**EXERCISE INSTRUCTIONS:** Exactly the lines starting at the line containing "- 仮想マシンの Security Center の推奨事項を確認します。" and ending at the line containing "- 演習 1: Security Center を実装する" are to be written out from the listing below, both included.

**MATERIAL SHOWN:**
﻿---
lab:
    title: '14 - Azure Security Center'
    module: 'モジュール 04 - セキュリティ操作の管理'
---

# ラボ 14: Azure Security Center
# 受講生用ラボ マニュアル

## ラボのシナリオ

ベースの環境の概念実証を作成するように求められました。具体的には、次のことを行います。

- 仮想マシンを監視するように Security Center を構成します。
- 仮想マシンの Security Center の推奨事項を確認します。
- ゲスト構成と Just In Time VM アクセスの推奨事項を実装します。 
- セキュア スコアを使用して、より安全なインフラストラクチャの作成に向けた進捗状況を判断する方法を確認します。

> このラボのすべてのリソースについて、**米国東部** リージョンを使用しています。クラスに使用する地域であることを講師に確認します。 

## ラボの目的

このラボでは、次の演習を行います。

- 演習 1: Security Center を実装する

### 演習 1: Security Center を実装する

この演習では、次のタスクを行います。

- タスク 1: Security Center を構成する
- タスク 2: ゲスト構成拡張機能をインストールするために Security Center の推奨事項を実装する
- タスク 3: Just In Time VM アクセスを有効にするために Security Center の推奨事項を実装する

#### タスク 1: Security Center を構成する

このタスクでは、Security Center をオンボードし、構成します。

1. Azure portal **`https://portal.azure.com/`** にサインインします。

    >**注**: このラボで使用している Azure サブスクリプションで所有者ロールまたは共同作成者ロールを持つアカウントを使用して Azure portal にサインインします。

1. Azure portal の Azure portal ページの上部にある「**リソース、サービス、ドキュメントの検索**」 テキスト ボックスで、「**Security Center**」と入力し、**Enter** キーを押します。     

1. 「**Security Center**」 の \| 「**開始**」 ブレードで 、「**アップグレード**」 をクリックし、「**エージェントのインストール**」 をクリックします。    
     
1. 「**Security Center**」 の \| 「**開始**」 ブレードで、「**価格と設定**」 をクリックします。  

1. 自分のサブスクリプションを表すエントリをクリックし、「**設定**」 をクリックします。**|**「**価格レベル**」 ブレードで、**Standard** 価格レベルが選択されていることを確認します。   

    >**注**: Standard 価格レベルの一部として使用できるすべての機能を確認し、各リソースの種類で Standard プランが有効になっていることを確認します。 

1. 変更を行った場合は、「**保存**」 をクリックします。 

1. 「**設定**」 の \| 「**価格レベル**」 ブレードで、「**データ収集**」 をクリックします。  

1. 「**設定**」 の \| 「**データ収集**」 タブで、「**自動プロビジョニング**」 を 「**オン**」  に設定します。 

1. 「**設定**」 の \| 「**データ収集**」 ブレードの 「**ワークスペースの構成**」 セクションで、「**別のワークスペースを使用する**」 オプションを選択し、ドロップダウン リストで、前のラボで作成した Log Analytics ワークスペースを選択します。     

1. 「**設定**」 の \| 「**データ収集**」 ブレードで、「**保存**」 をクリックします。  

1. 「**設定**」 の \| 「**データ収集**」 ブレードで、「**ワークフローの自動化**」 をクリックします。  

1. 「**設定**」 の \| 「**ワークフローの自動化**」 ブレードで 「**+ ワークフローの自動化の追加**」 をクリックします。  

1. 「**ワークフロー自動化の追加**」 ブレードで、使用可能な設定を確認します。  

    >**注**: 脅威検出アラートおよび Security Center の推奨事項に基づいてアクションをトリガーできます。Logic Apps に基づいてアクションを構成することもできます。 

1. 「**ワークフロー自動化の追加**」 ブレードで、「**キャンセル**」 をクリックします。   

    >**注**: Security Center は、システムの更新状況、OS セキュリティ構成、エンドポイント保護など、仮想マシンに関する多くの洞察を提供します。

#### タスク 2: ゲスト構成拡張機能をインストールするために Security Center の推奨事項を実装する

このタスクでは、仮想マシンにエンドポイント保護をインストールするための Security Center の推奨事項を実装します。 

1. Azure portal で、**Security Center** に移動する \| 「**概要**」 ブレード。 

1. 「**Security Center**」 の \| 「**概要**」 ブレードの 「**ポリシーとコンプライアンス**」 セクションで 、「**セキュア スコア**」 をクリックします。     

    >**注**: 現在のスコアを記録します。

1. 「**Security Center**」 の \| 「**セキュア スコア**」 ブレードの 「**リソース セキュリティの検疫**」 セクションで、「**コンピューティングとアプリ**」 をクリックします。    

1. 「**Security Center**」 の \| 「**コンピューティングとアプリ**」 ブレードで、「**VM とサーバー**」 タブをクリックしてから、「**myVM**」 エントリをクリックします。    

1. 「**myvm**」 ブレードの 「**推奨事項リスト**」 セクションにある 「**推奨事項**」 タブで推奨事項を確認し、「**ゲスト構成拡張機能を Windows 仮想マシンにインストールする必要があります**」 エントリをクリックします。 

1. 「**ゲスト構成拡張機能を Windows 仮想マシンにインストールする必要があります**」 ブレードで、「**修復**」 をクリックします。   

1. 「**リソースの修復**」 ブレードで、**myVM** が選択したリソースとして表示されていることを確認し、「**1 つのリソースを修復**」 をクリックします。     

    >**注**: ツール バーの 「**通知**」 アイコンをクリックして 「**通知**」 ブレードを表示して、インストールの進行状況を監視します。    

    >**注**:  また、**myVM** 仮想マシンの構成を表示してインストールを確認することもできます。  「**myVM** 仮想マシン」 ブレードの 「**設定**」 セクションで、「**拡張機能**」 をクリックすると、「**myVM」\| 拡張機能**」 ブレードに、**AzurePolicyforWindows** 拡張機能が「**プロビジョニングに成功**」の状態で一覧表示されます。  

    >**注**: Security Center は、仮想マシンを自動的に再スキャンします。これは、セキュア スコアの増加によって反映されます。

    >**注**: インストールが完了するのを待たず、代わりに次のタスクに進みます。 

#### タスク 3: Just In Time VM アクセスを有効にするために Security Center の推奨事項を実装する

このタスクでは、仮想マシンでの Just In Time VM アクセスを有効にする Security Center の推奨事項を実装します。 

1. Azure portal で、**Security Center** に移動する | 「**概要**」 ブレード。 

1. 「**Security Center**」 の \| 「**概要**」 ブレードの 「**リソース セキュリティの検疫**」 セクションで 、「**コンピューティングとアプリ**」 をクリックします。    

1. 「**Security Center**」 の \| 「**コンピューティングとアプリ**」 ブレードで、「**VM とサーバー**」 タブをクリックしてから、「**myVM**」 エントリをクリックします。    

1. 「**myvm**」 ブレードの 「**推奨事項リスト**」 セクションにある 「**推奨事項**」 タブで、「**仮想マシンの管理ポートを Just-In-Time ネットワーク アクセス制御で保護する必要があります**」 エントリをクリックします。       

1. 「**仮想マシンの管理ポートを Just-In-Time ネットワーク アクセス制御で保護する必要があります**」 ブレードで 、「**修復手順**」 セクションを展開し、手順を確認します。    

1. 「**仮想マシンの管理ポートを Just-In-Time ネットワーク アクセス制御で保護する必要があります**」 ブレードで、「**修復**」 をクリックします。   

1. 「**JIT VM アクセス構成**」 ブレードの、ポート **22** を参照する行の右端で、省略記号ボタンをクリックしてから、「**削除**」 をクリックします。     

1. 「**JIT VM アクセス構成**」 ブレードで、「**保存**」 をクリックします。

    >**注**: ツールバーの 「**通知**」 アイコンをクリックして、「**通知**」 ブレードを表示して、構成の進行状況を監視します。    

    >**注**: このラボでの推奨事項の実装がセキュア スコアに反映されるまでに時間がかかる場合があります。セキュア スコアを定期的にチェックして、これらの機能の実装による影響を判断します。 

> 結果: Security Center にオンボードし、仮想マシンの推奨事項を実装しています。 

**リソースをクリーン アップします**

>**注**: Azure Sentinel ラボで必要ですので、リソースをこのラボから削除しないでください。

**EXERCISE OUTPUT:**
- 仮想マシンの Security Center の推奨事項を確認します。
- ゲスト構成と Just In Time VM アクセスの推奨事項を実装します。 
- セキュア スコアを使用して、より安全なインフラストラクチャの作成に向けた進捗状況を判断する方法を確認します。

> このラボのすべてのリソースについて、**米国東部** リージョンを使用しています。クラスに使用する地域であることを講師に確認します。 

## ラボの目的

このラボでは、次の演習を行います。

- 演習 1: Security Center を実装する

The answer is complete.